Task to carry out: In the answer, transcribe exactly the lines from the beginning of the material through the line holding "In this paper", and skip every picture.

Material for this task:
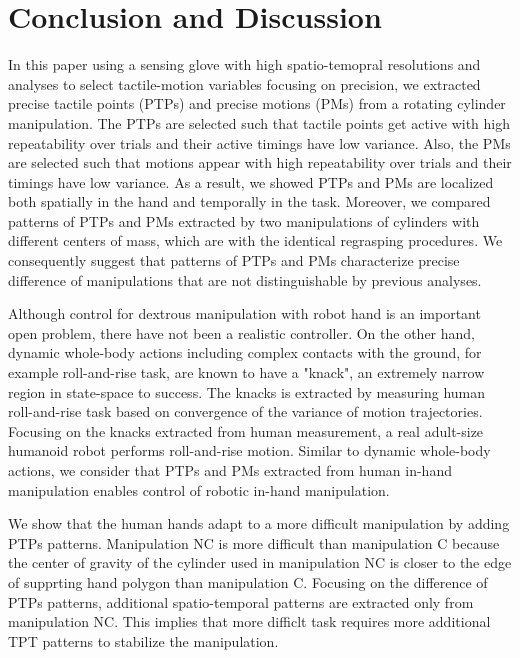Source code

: \documentclass[letterpaper, 10 pt, conference]{IEEEtran}  %
\begin{document}
\section{Conclusion and Discussion}
In this paper using a sensing glove with high spatio-temopral resolutions and analyses to select tactile-motion variables focusing on precision, we extracted precise tactile points (PTPs) and precise motions (PMs) from a rotating cylinder manipulation. The PTPs are selected such that tactile points get active with high repeatability over trials and their active timings have low variance. Also, the PMs are selected such that motions appear with high repeatability over trials and their timings have low variance. As a result, we showed PTPs and PMs are localized both spatially in the hand and temporally in the task. Moreover, we compared patterns of PTPs and PMs extracted by two manipulations of cylinders with different centers of mass, which are with the identical regrasping procedures. We consequently suggest that patterns of PTPs and PMs characterize precise difference of manipulations that are not distinguishable by previous analyses.

Although control for dextrous manipulation with robot hand is an important open problem\cite{bicchi2000hands}, there have not been a realistic controller. On the other hand, dynamic whole-body actions including complex contacts with the ground, for example roll-and-rise task, are known to have a "knack", an extremely narrow region in state-space to success\cite{kuniyoshi2007emergence}. The knacks is extracted by measuring human roll-and-rise task based on convergence of the variance of motion trajectories. Focusing on the knacks extracted from human measurement, a real adult-size humanoid robot performs roll-and-rise motion\cite{kuniyoshi2004dynamic}. Similar to dynamic whole-body actions, we consider that PTPs and PMs extracted from human in-hand manipulation enables control of robotic in-hand manipulation.

We show that the human hands adapt to a more difficult manipulation by adding PTPs patterns. Manipulation NC is more difficult than manipulation C because the center of gravity of the cylinder used in manipulation NC is closer to the edge of supprting hand polygon than manipulation C. Focusing on the difference of PTPs patterns, additional spatio-temporal patterns are extracted only from manipulation NC. This implies that more difficlt task requires more additional TPT patterns to stabilize the manipulation.
\end{document}
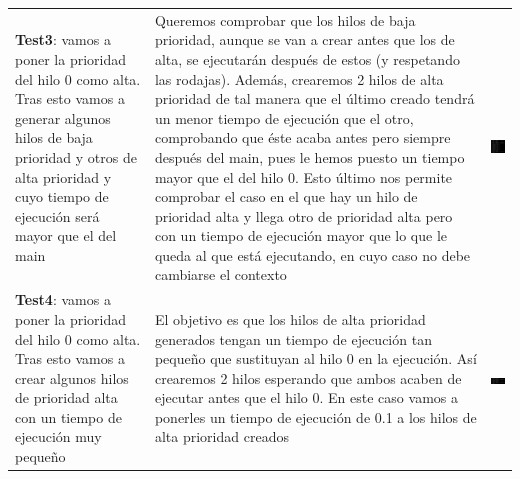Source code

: \documentclass[10pt, spanish, pdftex]{template/UC3M_document}
\begin{document}
\newpage
\begin{table}[h!]
    \centering
    \begin{tabular}{|C{0.15\textwidth}|C{0.4\textwidth}|C{0.35\textwidth}|}
    \hline
     &  &  \\ \hline
    \textbf{Test3}: vamos a poner la prioridad del hilo 0 como alta. Tras esto vamos a generar algunos hilos de baja prioridad y otros de alta prioridad y cuyo tiempo de ejecución será mayor que el del main & Queremos comprobar que los hilos de baja prioridad, aunque se van a crear antes que los de alta, se ejecutarán después de estos (y respetando las rodajas). Además, crearemos 2 hilos de alta prioridad de tal manera que el último creado tendrá un menor tiempo de ejecución que el otro, comprobando que éste acaba antes pero siempre después del main, pues le hemos puesto un tiempo mayor que el del hilo 0. Esto último nos permite comprobar el caso en el que hay un hilo de prioridad alta y llega otro de prioridad alta pero con un tiempo de ejecución mayor que lo que le queda al que está ejecutando, en cuyo caso no debe cambiarse el contexto & \includegraphics[width=5.9cm]{arboles/test3.png} \\ \hline
    \textbf{Test4}: vamos a poner la prioridad del hilo 0 como alta. Tras esto vamos a crear algunos hilos de prioridad alta con un tiempo de ejecución muy pequeño & El objetivo es que los hilos de alta prioridad generados tengan un tiempo de ejecución tan pequeño que sustituyan al hilo 0 en la ejecución. Así crearemos 2 hilos esperando que ambos acaben de ejecutar antes que el hilo 0. En este caso vamos a ponerles un tiempo de ejecución de 0.1 a los hilos de alta prioridad creados & \includegraphics[width=5.5cm]{arboles/test4.png} \\\hline

\end{tabular}
\end{table}
\end{document}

Answer space:
Source code

: \documentclass[letterpaper, 10 pt, conference]{IEEEtran}  %
\begin{document}
\section{Conclusion and Discussion}
In this paper using a sensing glove with high spatio-temopral resolutions and analyses to select tactile-motion variables focusing on precision, we extracted precise tactile points (PTPs) and precise motions (PMs) from a rotating cylinder manipulation. The PTPs are selected such that tactile points get active with high repeatability over trials and their active timings have low variance. Also, the PMs are selected such that motions appear with high repeatability over trials and their timings have low variance. As a result, we showed PTPs and PMs are localized both spatially in the hand and temporally in the task. Moreover, we compared patterns of PTPs and PMs extracted by two manipulations of cylinders with different centers of mass, which are with the identical regrasping procedures. We consequently suggest that patterns of PTPs and PMs characterize precise difference of manipulations that are not distinguishable by previous analyses.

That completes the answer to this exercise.